Zu einer Kurzintervention auf die Ausführungen der Frau Ministerin hat sich der Abgeordnete Frisch gemeldet. Bitte schön, Sie haben das Wort.

Verehrte Frau Ministerin, das kann ich so nicht stehen

lassen. Ich habe ausdrücklich gesagt, dass Sie darauf hingewiesen haben, die Studien ergäben kein eindeutiges Bild. Das ist genau das, was Sie jetzt mit etwas ausführlicheren Worten dargestellt haben. Insofern war meine Darstellung vollkommen korrekt.

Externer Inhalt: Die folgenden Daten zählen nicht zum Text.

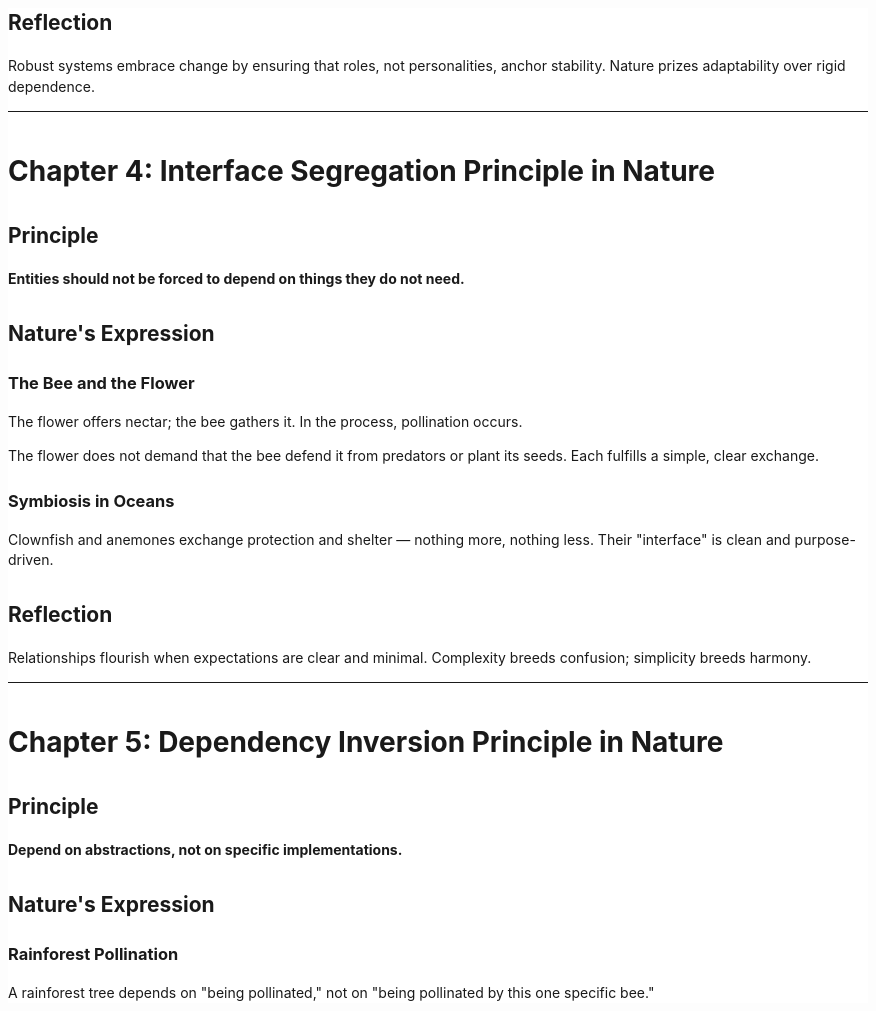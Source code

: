 ## Reflection

Robust systems embrace change by ensuring that roles, not personalities, anchor stability.
Nature prizes adaptability over rigid dependence.

---

# Chapter 4: Interface Segregation Principle in Nature

## Principle

**Entities should not be forced to depend on things they do not need.**

## Nature's Expression

### The Bee and the Flower

The flower offers nectar; the bee gathers it.
In the process, pollination occurs.

The flower does not demand that the bee defend it from predators or plant its seeds.
Each fulfills a simple, clear exchange.

### Symbiosis in Oceans

Clownfish and anemones exchange protection and shelter — nothing more, nothing less.
Their "interface" is clean and purpose-driven.

## Reflection

Relationships flourish when expectations are clear and minimal.
Complexity breeds confusion; simplicity breeds harmony.

---

# Chapter 5: Dependency Inversion Principle in Nature

## Principle

**Depend on abstractions, not on specific implementations.**

## Nature's Expression

### Rainforest Pollination

A rainforest tree depends on "being pollinated," not on "being pollinated by this one specific bee."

Ferner haben Sie gesagt, es gibt Studien, die auf mögliche Nachteile hinweisen. Mein Argument war, wenn es diese Studien und keine einheitliche Aussage der Wissenschaft gibt, dann müssen wir zunächst davon ausgehen, dass Kinder davon betroffen sind und dadurch Nachteile erleiden. Dann muss man Eltern im Einzelfall die Möglichkeit geben.

(Staatsministerin Dr. Stefanie Hubig: Haben wir doch im Einzelfall!)

Nein, die Eltern haben diese Möglichkeit im Einzelfall nicht, weil es letzten Endes eine Kann-Regelung ist, bei der die Entscheidung der Schulleitung obliegt.

Ich nenne noch einmal die Zahlen aus Niedersachsen. Wenn Sie dort 1.700 Fälle haben, dann sind das weitaus mehr als die 4 % Rückstellungen, die in Rheinland-Pfalz erfolgen. Das weist sehr deutlich auf einen Bedarf hin.

Wenn es eine Petition gibt, die von 12.500 rheinlandpfälzischen Bürgern unterschrieben worden ist, dann zeigt auch das, dass der Wunsch besteht.

Was die Kinder betrifft, jedes Kind ist anders. Man kann das nicht oft genug betonen. Sie können nicht damit argumentieren, unsere Kitas, unsere Schulen bieten den Kindern die Möglichkeit, sich zu entfalten und zu lernen. Ja, das mag sein, aber nicht jedes Kind ist in dieser Lebensphase gleich offen und gleich weit, um diese Angebote aufgreifen zu können.

Wir wollen jedem einzelnen Kind gerecht werden. Wir wollen ein kleines Stückchen mehr Offenheit und Entscheidungsfreiheit für die Eltern.